The film aims to portray the reality of drug addiction and mental illness, as Wilson's character chooses a life of homelessness and hunger over a relationship with his family. It was released on February 5, 2021, on Amazon Prime Video, and received mostly unfavorable reviews from critics.
Plot
Greg Wittle spends his work hours daydreaming and drawing. After he is called to his boss's office, forgetting his wallet on his desk, we see Greg's wallet glitch out. This is the viewer's first indication that the world we are seeing is not real. After Greg is fired, he accidentally kills his boss and conceals the body before leaving the office for the bar across the street.

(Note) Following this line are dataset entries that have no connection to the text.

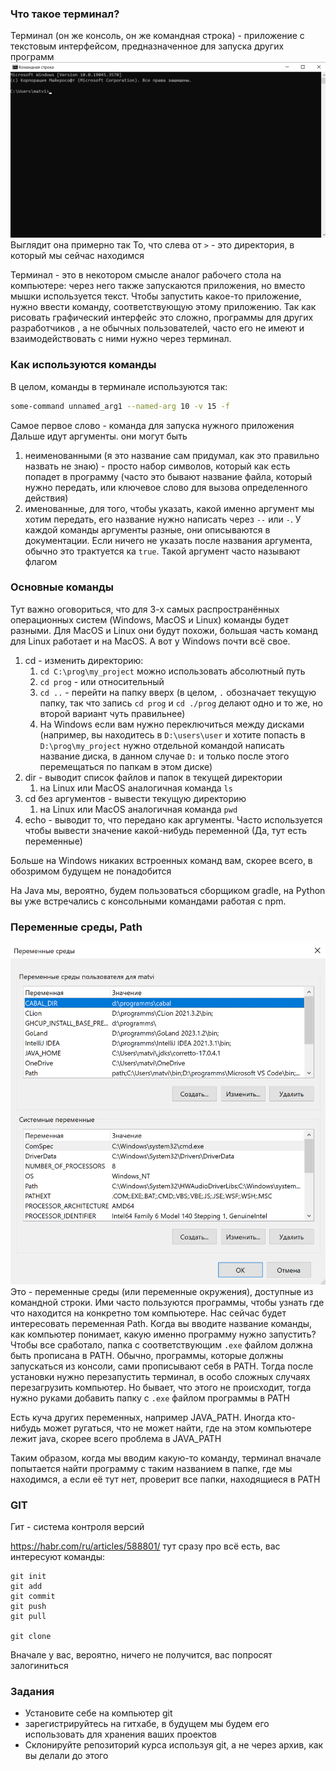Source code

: ### Что такое терминал?
Терминал (он же консоль, он же командная строка) - приложение с текстовым  интерфейсом, предназначенное для запуска других программ
![](attachments/Pasted%20image%2020231102180059.png)
Выглядит она примерно так
То, что слева от `>` - это директория, в который мы сейчас находимся

Терминал - это в некотором смысле аналог рабочего стола на компьютере: через него также запускаются приложения, но вместо мышки используется текст. Чтобы запустить какое-то приложение, нужно ввести команду, соответствующую этому приложению.
Так как рисовать графический интерфейс это сложно, программы для других разработчиков , а не обычных пользователей, часто его не имеют и взаимодействовать с ними нужно через терминал.

### Как используются команды
В целом, команды в терминале используются так:
```bash
some-command unnamed_arg1 --named-arg 10 -v 15 -f
```
Самое первое слово - команда для запуска нужного приложения
Дальше идут аргументы. они могут быть
1) неименованными (я это название сам придумал, как это правильно назвать не знаю) - просто набор символов, который как есть попадет в программу (часто это бывают название файла, который нужно передать, или ключевое слово для вызова определенного действия)
2) именованные, для того, чтобы указать, какой именно аргумент мы хотим передать, его название нужно написать через `--` или `-`. У каждой команды аргументы разные, они описываются в документации. Если ничего не указать после названия аргумента, обычно это трактуется ка `true`. Такой аргумент часто называют флагом

### Основные команды
Тут важно оговориться, что для 3-х самых распространённых операционных систем (Windows, MacOS и Linux) команды будет разными. Для MacOS и Linux они будут похожи, большая часть команд для Linux работает и на MacOS. А вот у Windows почти всё свое.

1) cd - изменить директорию:
	1) `cd C:\prog\my_project` можно использовать абсолютный путь
	2) `cd prog` - или относительный
	3) `cd ..` - перейти на папку вверх (в целом, `.` обозначает текущую папку, так что запись `cd prog` и `cd ./prog` делают одно и то же, но второй вариант чуть правильнее)
	4) На Windows если вам нужно переключиться между дисками (например, вы находитесь в `D:\users\user` и хотите попасть в `D:\prog\my_project` нужно отдельной командой написать название диска, в данном случае `D:` и только после этого перемещаться по папкам в этом диске)
2) dir - выводит список файлов и папок в текущей директории
	1) на Linux или MacOS аналогичная команда `ls`
3) cd без аргументов - вывести текущую директорию
	1) на Linux или MacOS аналогичная команда `pwd`
4) echo - выводит то, что передано как аргументы. Часто используется чтобы вывести значение какой-нибудь переменной (Да, тут есть переменные)

Больше на Windows никаких встроенных команд вам, скорее всего, в обозримом будущем не понадобится

На Java мы, вероятно, будем пользоваться сборщиком gradle, на Python вы уже встречались с консольными командами работая с npm. 

### Переменные среды, Path
![](attachments/Pasted%20image%2020231103105534.png)
Это - переменные среды (или переменные окружения), доступные из командной строки. Ими часто пользуются программы, чтобы узнать где что находится на конкретно 
том компьютере. Нас сейчас будет интересовать переменная Path.
Когда вы вводите название команды, как компьютер понимает, какую именно программу нужно запустить? Чтобы все сработало, папка с соответствующим `.exe` файлом должна быть прописана в PATH. Обычно, программы, которые должны запускаться из консоли, сами прописывают себя в PATH. Тогда после установки нужно перезапустить терминал, в особо сложных случаях перезагрузить компьютер. Но бывает, что этого не происходит, тогда нужно руками добавить папку с `.exe` файлом программы в PATH

Есть куча других переменных, например JAVA_PATH. Иногда кто-нибудь может ругаться, что не может найти, где на этом компьютере лежит java, скорее всего проблема в JAVA_PATH

Таким образом, когда мы вводим какую-то команду, терминал вначале попытается найти программу с таким названием в папке, где мы находимся, а если её тут нет, проверит все папки, находящиеся в PATH

### GIT

Гит - система контроля версий

https://habr.com/ru/articles/588801/
тут сразу про всё есть, вас интересуют команды: 
```
git init
git add
git commit
git push
git pull

git clone
```
Вначале у вас, вероятно, ничего не получится, вас попросят залогиниться


### Задания
- Установите себе на компьютер git
- зарегистрируйтесь на гитхабе, в будущем мы будем его использовать для хранения ваших проектов
- Склонируйте репозиторий курса используя git, а не через архив, как вы делали до этого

In the bar, he meets Isabel, who appears to know what he has done. She speaks about having created this world with unintended consequences. After Greg does her a small favor, she telekinetically makes Greg's boss's death look like a suicide. After they leave the bar we can see in the background a woman appearing from thin air three times in a row. The characters do not notice this, it is just to confirm for the viewer that what we are seeing is a glitchy simulation. After Isabel sells Greg's cell phone, she takes Greg to a tented area. There she offers him yellow crystals and teaches him how to manipulate the world telekinetically.
After an altercation at a roller rink in which he and Isabel telekinetically trip a bully, he watches police arrest the bully, only to discover himself in the back of the squad car. Greg is released and his daughter Emily searches for him.
While Isabel gets more crystals, Emily spots Greg on the street and attempts to rescue him. She gives him her phone number and asks Greg to call her. One day Greg wakes up in Isabel's tent and finds her absent but sees his drawings posted. He finds Emily's phone number and calls her, but gets the answering machine. When he returns, Isabel is there, furious that he called Emily, asserting she is not real. Isabel decides she needs to prove what reality is to him. She plans to eject them both out of this "false" world using blue crystals.
After snorting the blue crystals, they wake up attached to a giant computer along with several others. He is told that he has been experiencing a simulation within a Brain Box created by Isabel to study alternate realities and their effects on the human brain. Isabel reveals they are a couple in this world and takes Greg home, showing him his drawings were recreations of this setting. Greg does not remember this world, and Isabel says that after a long dark period of poverty, most problems on Earth were eliminated allowing humanity to flourish. Greg still has vivid memories of the simulation, but Isabel warns him the simulation pulls tricks on the user.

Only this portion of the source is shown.